_WHAT IS REQUIRED_
Beginning at the top of the data below, restate every line word for word until the line containing "Shahsultan Islam Joy</h1>" has been included, and omit the pictures.

Stored entries:

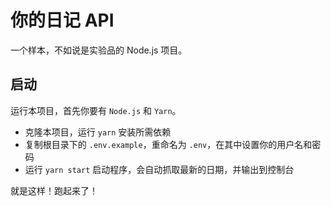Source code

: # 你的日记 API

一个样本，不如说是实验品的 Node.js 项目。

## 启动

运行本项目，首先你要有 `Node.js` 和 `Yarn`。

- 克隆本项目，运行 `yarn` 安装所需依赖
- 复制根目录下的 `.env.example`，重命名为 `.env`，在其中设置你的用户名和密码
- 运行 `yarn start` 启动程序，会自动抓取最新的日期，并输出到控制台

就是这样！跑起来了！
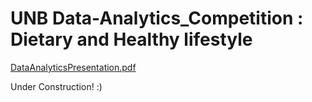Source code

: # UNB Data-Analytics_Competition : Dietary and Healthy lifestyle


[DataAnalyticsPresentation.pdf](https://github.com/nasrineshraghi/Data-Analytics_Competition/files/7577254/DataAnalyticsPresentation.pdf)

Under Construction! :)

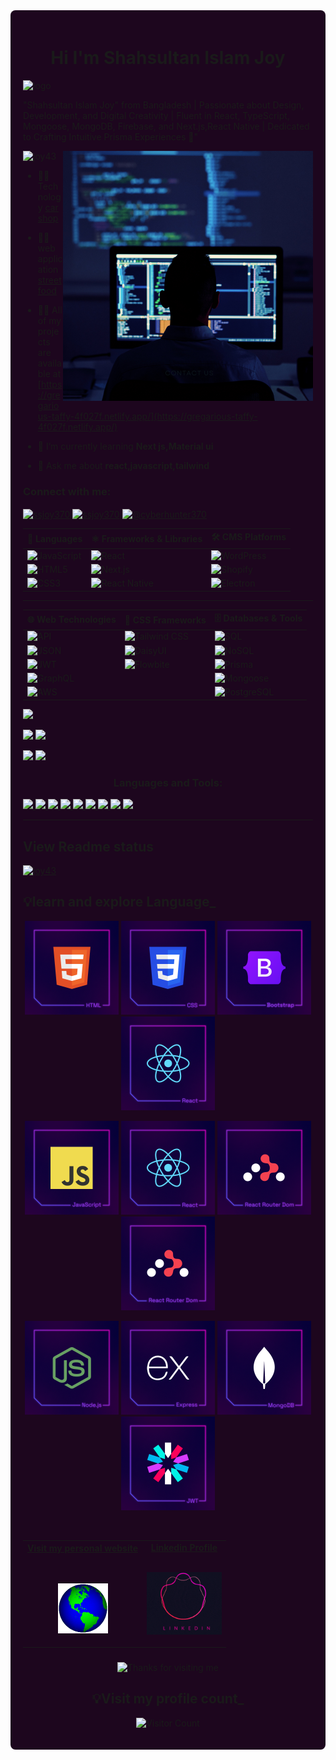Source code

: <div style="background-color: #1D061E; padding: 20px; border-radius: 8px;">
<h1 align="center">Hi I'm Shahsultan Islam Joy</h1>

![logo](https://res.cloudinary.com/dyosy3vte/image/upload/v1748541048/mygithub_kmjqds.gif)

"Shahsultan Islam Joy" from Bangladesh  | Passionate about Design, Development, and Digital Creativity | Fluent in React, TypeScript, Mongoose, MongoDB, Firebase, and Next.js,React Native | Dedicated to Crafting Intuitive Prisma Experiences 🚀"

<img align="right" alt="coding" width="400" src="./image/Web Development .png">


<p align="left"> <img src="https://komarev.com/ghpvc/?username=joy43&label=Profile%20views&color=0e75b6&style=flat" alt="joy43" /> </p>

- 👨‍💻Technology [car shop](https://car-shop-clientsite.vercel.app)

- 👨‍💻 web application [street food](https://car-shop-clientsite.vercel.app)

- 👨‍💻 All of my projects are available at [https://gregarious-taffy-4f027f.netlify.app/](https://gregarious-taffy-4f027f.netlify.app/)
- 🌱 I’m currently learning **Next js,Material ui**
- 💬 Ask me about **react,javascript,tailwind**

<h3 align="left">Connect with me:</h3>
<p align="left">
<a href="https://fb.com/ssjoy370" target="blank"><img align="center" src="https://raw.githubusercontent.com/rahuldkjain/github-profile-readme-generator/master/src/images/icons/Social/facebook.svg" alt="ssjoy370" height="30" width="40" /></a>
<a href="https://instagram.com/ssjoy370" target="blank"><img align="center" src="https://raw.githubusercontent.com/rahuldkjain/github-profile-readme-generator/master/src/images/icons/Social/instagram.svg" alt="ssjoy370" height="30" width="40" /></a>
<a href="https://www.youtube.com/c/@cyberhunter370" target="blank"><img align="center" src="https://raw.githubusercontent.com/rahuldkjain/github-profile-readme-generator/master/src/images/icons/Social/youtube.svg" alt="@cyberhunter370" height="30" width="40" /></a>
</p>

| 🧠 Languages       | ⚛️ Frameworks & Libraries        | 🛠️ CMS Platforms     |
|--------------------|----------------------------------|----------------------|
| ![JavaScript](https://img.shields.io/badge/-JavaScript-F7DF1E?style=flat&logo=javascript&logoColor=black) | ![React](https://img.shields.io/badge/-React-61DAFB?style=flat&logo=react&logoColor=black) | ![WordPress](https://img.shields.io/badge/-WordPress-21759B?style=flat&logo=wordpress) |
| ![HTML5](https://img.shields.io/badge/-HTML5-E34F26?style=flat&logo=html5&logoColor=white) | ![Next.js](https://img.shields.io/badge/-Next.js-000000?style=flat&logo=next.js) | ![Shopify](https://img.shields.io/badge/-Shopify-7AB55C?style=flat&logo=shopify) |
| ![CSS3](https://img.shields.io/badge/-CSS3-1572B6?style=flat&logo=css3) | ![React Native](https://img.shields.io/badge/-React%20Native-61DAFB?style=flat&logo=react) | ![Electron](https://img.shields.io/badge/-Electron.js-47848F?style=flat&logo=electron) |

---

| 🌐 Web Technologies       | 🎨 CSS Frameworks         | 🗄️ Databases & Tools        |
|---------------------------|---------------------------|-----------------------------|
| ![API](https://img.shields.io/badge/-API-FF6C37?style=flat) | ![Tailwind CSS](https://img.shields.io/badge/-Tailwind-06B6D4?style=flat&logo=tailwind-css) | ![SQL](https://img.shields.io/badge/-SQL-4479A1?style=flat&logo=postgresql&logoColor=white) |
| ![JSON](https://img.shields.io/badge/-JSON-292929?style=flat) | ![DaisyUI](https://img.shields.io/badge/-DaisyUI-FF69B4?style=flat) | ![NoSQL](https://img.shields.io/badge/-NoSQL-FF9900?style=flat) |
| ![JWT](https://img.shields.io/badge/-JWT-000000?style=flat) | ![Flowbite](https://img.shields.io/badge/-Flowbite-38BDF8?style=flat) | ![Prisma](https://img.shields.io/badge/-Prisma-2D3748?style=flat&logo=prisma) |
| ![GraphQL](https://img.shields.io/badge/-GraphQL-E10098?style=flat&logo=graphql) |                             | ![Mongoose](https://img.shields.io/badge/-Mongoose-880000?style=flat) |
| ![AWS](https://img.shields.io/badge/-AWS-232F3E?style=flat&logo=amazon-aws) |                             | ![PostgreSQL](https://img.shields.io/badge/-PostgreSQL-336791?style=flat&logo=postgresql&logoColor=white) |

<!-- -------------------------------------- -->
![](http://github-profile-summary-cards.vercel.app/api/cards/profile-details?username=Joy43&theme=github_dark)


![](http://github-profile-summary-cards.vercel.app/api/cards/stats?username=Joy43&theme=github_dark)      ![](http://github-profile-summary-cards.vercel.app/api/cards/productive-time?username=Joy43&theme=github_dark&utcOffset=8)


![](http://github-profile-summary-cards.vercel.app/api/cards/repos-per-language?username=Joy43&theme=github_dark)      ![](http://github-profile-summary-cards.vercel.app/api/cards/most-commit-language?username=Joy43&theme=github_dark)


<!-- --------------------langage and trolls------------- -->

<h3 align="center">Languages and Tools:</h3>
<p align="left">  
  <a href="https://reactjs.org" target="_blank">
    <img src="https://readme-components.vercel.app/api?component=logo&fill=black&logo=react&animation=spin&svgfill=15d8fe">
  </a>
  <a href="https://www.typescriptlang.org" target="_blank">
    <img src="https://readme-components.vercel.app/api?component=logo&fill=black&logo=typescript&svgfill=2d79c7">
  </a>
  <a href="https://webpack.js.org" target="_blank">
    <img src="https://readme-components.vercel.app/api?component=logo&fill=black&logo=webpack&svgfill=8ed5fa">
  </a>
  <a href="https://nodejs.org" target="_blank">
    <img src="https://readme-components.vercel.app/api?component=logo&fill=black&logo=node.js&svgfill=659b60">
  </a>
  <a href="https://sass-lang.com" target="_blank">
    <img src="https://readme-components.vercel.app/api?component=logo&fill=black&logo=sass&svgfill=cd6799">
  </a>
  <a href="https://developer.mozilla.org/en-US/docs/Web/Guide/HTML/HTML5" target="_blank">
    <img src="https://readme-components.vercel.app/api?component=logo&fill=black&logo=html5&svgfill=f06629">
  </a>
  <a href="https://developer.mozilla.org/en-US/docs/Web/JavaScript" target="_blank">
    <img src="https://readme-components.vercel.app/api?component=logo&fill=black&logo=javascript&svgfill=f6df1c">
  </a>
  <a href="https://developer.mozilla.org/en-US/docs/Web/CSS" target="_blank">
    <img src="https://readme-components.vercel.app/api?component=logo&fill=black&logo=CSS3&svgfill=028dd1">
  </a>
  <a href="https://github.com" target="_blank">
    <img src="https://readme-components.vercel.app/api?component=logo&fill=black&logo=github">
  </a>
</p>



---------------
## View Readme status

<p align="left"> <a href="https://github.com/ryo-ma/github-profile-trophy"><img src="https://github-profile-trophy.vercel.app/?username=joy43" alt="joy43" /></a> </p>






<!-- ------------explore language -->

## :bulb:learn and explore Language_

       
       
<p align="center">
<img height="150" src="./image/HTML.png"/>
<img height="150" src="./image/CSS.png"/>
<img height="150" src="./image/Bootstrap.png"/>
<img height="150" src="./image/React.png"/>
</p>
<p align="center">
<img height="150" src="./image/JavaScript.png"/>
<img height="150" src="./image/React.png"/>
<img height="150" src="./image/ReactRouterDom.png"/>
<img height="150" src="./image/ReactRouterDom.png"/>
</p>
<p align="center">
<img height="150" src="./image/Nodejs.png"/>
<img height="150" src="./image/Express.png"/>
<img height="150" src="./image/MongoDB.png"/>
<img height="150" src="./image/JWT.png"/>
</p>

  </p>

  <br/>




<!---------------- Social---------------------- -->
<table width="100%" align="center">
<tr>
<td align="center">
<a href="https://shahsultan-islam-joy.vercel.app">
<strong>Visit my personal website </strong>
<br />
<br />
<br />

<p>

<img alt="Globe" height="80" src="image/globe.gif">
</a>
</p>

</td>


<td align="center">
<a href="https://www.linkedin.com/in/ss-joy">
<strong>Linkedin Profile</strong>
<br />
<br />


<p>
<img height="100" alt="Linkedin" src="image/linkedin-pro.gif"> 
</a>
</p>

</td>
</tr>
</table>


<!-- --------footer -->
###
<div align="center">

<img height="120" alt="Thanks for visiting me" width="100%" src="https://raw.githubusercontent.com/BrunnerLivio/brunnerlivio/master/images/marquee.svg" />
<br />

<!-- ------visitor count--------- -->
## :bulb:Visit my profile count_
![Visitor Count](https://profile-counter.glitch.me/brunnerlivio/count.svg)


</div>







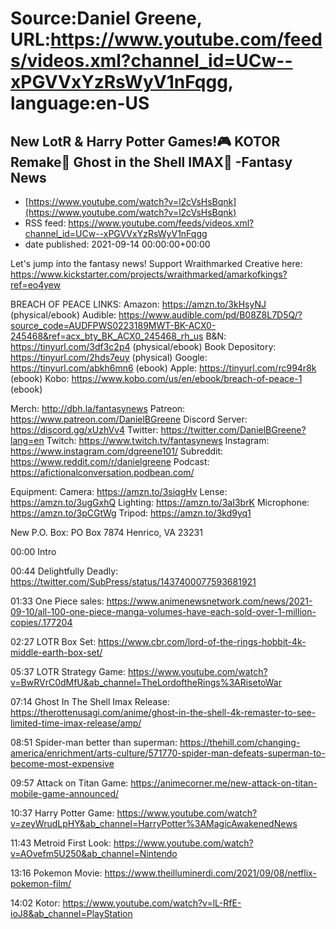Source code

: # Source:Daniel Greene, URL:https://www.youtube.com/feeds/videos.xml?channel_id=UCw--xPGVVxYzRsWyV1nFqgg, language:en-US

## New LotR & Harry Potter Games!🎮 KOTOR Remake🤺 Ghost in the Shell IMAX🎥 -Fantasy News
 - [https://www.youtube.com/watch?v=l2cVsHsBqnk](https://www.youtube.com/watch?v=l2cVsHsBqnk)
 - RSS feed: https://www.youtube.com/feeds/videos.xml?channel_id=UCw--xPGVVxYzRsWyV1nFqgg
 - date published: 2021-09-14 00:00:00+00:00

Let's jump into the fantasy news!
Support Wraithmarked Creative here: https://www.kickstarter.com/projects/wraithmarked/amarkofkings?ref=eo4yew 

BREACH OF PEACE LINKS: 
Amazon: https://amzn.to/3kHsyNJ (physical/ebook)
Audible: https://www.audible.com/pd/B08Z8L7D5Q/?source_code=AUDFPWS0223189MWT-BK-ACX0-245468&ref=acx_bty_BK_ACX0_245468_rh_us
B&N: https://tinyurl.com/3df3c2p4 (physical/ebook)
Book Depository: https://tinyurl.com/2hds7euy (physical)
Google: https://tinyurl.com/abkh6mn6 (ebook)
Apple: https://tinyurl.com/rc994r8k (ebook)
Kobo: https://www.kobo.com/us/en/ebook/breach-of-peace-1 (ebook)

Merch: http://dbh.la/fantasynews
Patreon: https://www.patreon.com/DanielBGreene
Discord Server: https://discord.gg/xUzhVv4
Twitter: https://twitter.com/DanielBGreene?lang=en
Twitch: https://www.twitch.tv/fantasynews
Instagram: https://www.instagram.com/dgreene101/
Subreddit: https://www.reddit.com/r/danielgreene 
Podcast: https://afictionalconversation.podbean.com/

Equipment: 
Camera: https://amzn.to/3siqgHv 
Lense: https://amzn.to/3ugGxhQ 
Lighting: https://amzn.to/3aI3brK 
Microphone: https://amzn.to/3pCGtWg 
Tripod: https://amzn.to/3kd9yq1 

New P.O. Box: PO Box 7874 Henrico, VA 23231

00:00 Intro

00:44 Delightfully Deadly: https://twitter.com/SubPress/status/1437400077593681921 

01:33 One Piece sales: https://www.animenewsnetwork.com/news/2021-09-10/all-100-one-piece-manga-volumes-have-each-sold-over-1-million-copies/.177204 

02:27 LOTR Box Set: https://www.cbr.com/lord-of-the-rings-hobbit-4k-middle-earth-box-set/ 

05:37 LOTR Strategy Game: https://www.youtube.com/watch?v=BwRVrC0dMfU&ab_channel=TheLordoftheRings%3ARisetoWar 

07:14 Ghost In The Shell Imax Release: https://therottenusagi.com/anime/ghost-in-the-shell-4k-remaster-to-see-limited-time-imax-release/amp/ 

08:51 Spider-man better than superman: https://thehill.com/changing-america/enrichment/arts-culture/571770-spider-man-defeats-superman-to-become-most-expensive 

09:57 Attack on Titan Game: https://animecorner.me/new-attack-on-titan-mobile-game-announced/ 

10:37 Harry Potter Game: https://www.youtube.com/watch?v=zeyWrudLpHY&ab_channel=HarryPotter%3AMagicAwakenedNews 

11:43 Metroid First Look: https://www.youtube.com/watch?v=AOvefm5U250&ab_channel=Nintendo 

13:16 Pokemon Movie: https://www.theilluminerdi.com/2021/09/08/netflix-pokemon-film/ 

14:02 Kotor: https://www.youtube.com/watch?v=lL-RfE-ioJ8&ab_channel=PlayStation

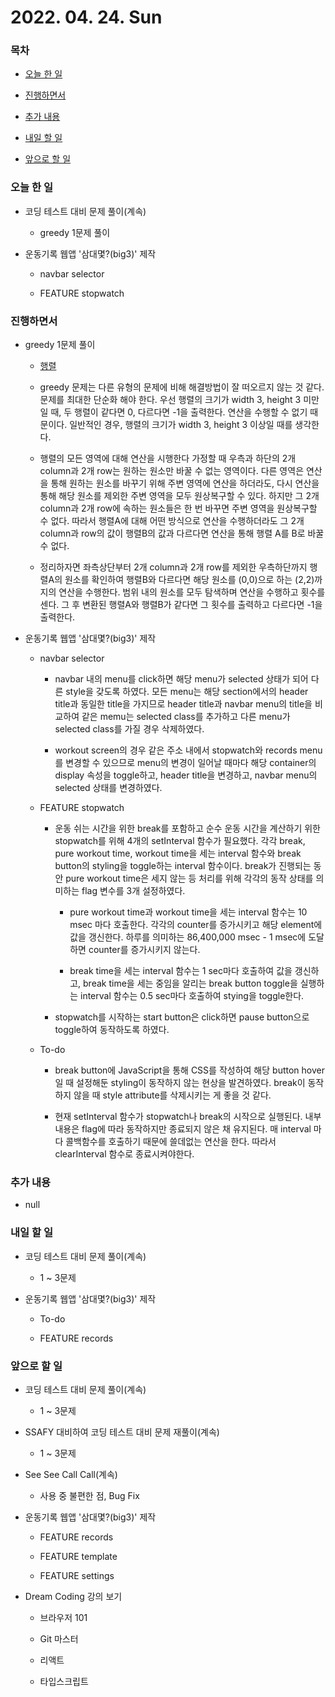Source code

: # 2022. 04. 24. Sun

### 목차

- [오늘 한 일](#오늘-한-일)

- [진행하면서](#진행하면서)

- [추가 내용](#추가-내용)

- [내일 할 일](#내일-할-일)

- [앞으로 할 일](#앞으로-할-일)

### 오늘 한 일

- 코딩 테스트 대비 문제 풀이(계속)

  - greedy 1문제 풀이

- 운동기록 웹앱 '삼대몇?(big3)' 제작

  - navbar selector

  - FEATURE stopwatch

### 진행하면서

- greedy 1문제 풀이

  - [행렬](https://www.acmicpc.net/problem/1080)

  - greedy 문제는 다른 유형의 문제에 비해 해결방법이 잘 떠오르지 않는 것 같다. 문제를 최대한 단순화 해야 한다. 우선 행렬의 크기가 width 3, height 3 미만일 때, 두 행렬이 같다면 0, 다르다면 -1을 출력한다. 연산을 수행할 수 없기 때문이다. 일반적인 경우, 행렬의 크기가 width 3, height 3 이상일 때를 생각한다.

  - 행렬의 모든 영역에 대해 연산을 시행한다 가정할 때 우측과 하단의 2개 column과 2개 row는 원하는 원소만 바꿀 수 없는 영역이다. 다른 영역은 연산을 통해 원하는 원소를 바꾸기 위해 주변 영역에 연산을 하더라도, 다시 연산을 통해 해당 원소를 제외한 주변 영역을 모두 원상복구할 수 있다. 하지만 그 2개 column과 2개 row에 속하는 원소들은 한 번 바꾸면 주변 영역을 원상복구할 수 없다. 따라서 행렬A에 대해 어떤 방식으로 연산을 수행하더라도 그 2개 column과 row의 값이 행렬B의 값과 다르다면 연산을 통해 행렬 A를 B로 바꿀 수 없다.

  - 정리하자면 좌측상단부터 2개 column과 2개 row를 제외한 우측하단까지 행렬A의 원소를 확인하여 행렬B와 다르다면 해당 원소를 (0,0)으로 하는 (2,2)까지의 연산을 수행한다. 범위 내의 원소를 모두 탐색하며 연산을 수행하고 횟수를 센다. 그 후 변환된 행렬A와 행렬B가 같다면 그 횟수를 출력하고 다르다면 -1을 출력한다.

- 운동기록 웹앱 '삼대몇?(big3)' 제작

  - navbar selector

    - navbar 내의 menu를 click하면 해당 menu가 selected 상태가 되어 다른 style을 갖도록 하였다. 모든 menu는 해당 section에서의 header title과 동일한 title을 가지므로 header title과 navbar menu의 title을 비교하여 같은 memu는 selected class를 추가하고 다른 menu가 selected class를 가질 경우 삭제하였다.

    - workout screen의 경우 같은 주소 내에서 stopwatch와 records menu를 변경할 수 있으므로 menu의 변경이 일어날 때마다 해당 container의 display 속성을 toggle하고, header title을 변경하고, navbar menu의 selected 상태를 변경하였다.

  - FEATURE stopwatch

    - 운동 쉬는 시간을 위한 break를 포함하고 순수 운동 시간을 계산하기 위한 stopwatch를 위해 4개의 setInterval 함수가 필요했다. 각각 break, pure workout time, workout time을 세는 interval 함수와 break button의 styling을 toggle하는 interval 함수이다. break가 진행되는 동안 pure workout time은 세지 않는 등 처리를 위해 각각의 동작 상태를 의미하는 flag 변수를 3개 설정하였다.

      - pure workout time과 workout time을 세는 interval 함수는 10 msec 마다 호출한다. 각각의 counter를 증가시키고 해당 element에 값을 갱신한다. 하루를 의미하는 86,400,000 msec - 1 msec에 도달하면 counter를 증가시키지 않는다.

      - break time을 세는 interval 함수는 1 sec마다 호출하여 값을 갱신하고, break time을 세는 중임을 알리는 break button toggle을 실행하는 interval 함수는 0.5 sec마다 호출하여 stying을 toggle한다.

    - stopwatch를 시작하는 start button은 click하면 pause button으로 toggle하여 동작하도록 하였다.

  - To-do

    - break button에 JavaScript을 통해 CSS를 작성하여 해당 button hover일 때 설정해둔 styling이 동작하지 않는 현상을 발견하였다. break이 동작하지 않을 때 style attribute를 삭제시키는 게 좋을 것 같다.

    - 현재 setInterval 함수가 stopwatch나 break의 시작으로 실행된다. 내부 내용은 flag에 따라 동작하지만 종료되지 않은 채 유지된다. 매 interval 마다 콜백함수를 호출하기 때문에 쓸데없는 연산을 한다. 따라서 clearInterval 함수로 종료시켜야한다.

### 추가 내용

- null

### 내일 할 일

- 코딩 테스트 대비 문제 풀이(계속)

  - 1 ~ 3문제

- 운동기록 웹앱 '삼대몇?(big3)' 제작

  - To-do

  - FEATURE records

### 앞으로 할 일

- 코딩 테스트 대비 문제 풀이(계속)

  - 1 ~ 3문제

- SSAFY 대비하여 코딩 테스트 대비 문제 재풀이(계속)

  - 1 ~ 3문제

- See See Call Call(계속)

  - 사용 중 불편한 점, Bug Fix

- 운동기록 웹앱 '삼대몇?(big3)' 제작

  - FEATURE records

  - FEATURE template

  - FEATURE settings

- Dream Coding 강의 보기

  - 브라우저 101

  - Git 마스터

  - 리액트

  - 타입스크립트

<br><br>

_PROBLEM SOLUTION_
Source code

: # 你的日记 API

一个样本，不如说是实验品的 Node.js 项目。

## 启动

运行本项目，首先你要有 `Node.js` 和 `Yarn`。

- 克隆本项目，运行 `yarn` 安装所需依赖
- 复制根目录下的 `.env.example`，重命名为 `.env`，在其中设置你的用户名和密码
- 运行 `yarn start` 启动程序，会自动抓取最新的日期，并输出到控制台

就是这样！跑起来了！
Source code

: # UNB Data-Analytics_Competition : Dietary and Healthy lifestyle


[DataAnalyticsPresentation.pdf](https://github.com/nasrineshraghi/Data-Analytics_Competition/files/7577254/DataAnalyticsPresentation.pdf)

Under Construction! :)

Source code

: <div style="background-color: #1D061E; padding: 20px; border-radius: 8px;">
<h1 align="center">Hi I'm Shahsultan Islam Joy</h1>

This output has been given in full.